## [TO DO]
Wherever a line holds the word "διαφορά", copy that line from the data.

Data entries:
★ ★ ★ ★ ★

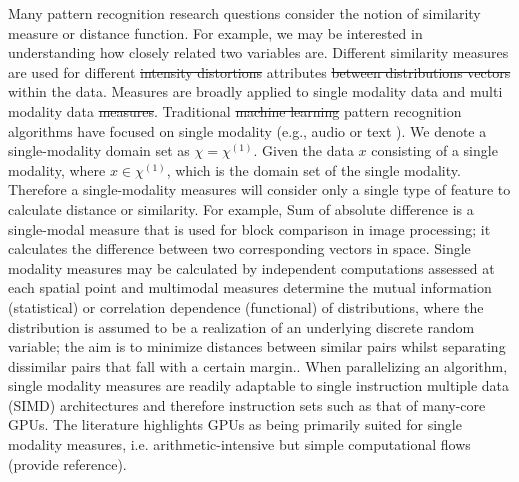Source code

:\documentclass[10pt]{article}[draft]
\begin{document}
Many pattern recognition research questions consider the notion of similarity measure or distance function. For example, we may be interested in understanding how closely related two variables are. Different similarity measures are used for different \st{intensity distortions} attributes \st{between distributions vectors} within the data. Measures are broadly applied to single modality data and multi modality data \st{measures}.  Traditional \st{machine learning} pattern recognition algorithms have focused on single modality (e.g., audio  or text ). We denote a single-modality domain set as $\chi =  \chi^{(1)} $. Given the data $x$ consisting of a single modality, where $x \in \chi^{(1)}$, which is the domain set of the single modality.  Therefore a single-modality measures will consider only a single type of feature to calculate distance or similarity.  For example, Sum of absolute difference is a single-modal measure that is used for block comparison in image processing; it calculates the difference between two corresponding vectors in space. Single modality measures may be calculated by independent computations assessed at each spatial point and multimodal measures determine the mutual information (statistical) or correlation dependence (functional) of distributions, where the  distribution is assumed to be a realization of an underlying discrete random variable; the aim is to minimize distances between similar pairs whilst separating dissimilar pairs that fall with a certain margin.. When parallelizing an algorithm, single modality measures are readily adaptable to single instruction multiple data (SIMD) architectures and therefore instruction sets such as that of many-core GPUs.  The literature highlights GPUs as being primarily suited for single modality measures, i.e. arithmetic-intensive but simple computational flows (provide reference).
		
\end{document}
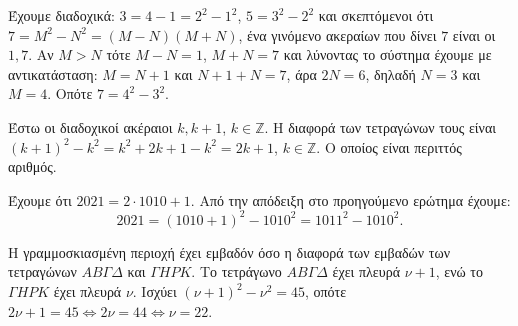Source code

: 
\begin{alist}
\item Έχουμε διαδοχικά: $3 = 4 - 1 = 2^2 - 1^2$, $5 = 3^2 - 2^2$ και σκεπτόμενοι ότι
$7 = M^2 - N^2 = (M - N)(M + N)$, ένα γινόμενο ακεραίων που δίνει $7$ είναι οι $1, 7$.
Αν $M > N$ τότε $M - N = 1$, $M + N = 7$ και λύνοντας το σύστημα έχουμε με αντικατάσταση:
$M = N + 1$ και $N + 1 + N = 7$, άρα $2N = 6$, δηλαδή $N = 3$ και $M = 4$.
Οπότε $7 = 4^2 - 3^2$.

\item
\begin{rlist}
\item Έστω οι διαδοχικοί ακέραιοι $k, k+1$, $k \in \mathbb{Z}$.
Η διαφορά των τετραγώνων τους είναι $(k + 1)^2 - k^2 = k^2 + 2k + 1 - k^2 = 2k + 1$, $k \in \mathbb{Z}$.
Ο οποίος είναι περιττός αριθμός.
\item Έχουμε ότι $2021 = 2 \cdot 1010 + 1$.
Από την απόδειξη στο προηγούμενο ερώτημα έχουμε:
\[2021 = (1010 + 1)^2 - 1010^2 = 1011^2 - 1010^2.\]
\end{rlist}

\item Η γραμμοσκιασμένη περιοχή έχει εμβαδόν όσο η διαφορά των εμβαδών των τετραγώνων
$AB\Gamma\Delta$ και $\Gamma HPK$.
Το τετράγωνο $AB\Gamma\Delta$ έχει πλευρά $\nu+1$, ενώ το $\Gamma HPK$ έχει πλευρά $\nu$.
Ισχύει $(\nu + 1)^2 - \nu^2 = 45$, οπότε $2\nu + 1 = 45 \Leftrightarrow 2\nu = 44 \Leftrightarrow \nu = 22$.
\end{alist}

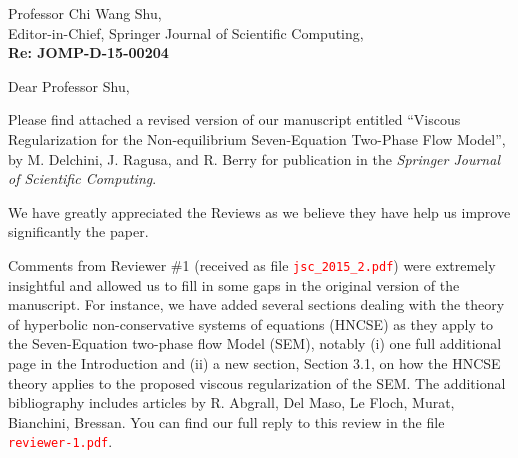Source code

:\documentclass[11pt]{letter}
\newcommand{\tcr}[1]{\textcolor{red}{#1}}
\begin{document}
\begin{letter}{Professor Chi Wang Shu, \\  Editor-in-Chief, Springer Journal of Scientific Computing,\\
\textbf{Re: JOMP-D-15-00204}}


\date{\today}

\opening{Dear Professor Shu,}
         \vspace{0.25cm}

Please find attached  a revised version of our manuscript entitled
``Viscous Regularization for the Non-equilibrium Seven-Equation Two-Phase Flow Model'',
by M. Delchini, J. Ragusa, and R. Berry for publication in the {\it  Springer Journal of Scientific Computing}. 

We have greatly appreciated the Reviews as we believe they have help us improve significantly the paper. 

Comments from Reviewer \#1 (received as file \tcr{{\tt jsc\_2015\_2.pdf}}) were extremely insightful and allowed
us to fill in some gaps in the original version of the manuscript. For instance, we have added several sections
dealing with the theory of hyperbolic non-conservative systems of equations (HNCSE) as they apply to the 
Seven-Equation two-phase flow Model (SEM), notably (i) one full additional page in the Introduction and 
(ii) a new section, Section 3.1, on how the HNCSE theory applies to the proposed viscous regularization of the SEM.
The additional bibliography includes articles by R. Abgrall, Del Maso, Le Floch, Murat, Bianchini, Bressan. You can find 
our full reply to this review in the file \tcr{{\tt reviewer-1.pdf}}.



\end{letter}
\end{document}
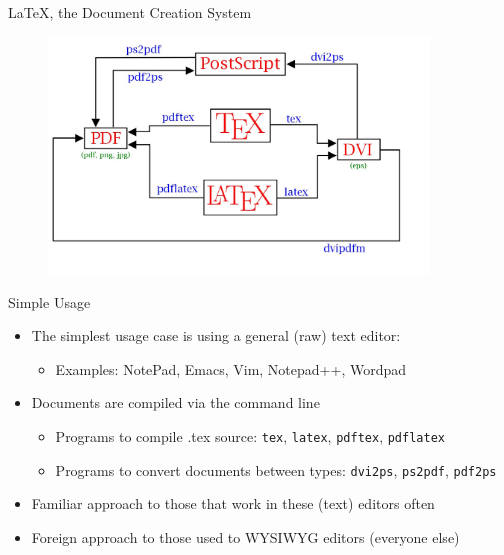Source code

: \documentclass{beamer}
\begin{document}
\begin{frame}{\LaTeX, the Document Creation System}
    \begin{figure}
        \begin{center}
        \includegraphics[width=0.9\textwidth]{LaTeXdiagram}
        \end{center}
    \end{figure}
\end{frame}

\begin{frame}{Simple Usage}
  \begin{itemize}
    \item
      The simplest usage case is using a general (raw) text editor:
    \begin{itemize}
      \item Examples: NotePad, Emacs, Vim, Notepad++, Wordpad
    \end{itemize}
    \item
      Documents are compiled via the command line
    \begin{itemize}
      \item Programs to compile .tex source:
        {\tt tex}, {\tt latex}, {\tt pdftex}, {\tt pdflatex}
      \item Programs to convert documents between types:
        {\tt dvi2ps}, {\tt ps2pdf}, {\tt pdf2ps}
    \end{itemize}
    \item
      Familiar approach to those that work in these (text) editors often
    \item
      Foreign approach to those used to WYSIWYG editors (everyone else)
  \end{itemize}
\end{frame}
\end{document}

★ ★ ★ ★ ★

## [WRITTEN SOLUTION]
Η διαφορά των τετραγώνων τους είναι $(k + 1)^2 - k^2 = k^2 + 2k + 1 - k^2 = 2k + 1$, $k \in \mathbb{Z}$.
\item Η γραμμοσκιασμένη περιοχή έχει εμβαδόν όσο η διαφορά των εμβαδών των τετραγώνων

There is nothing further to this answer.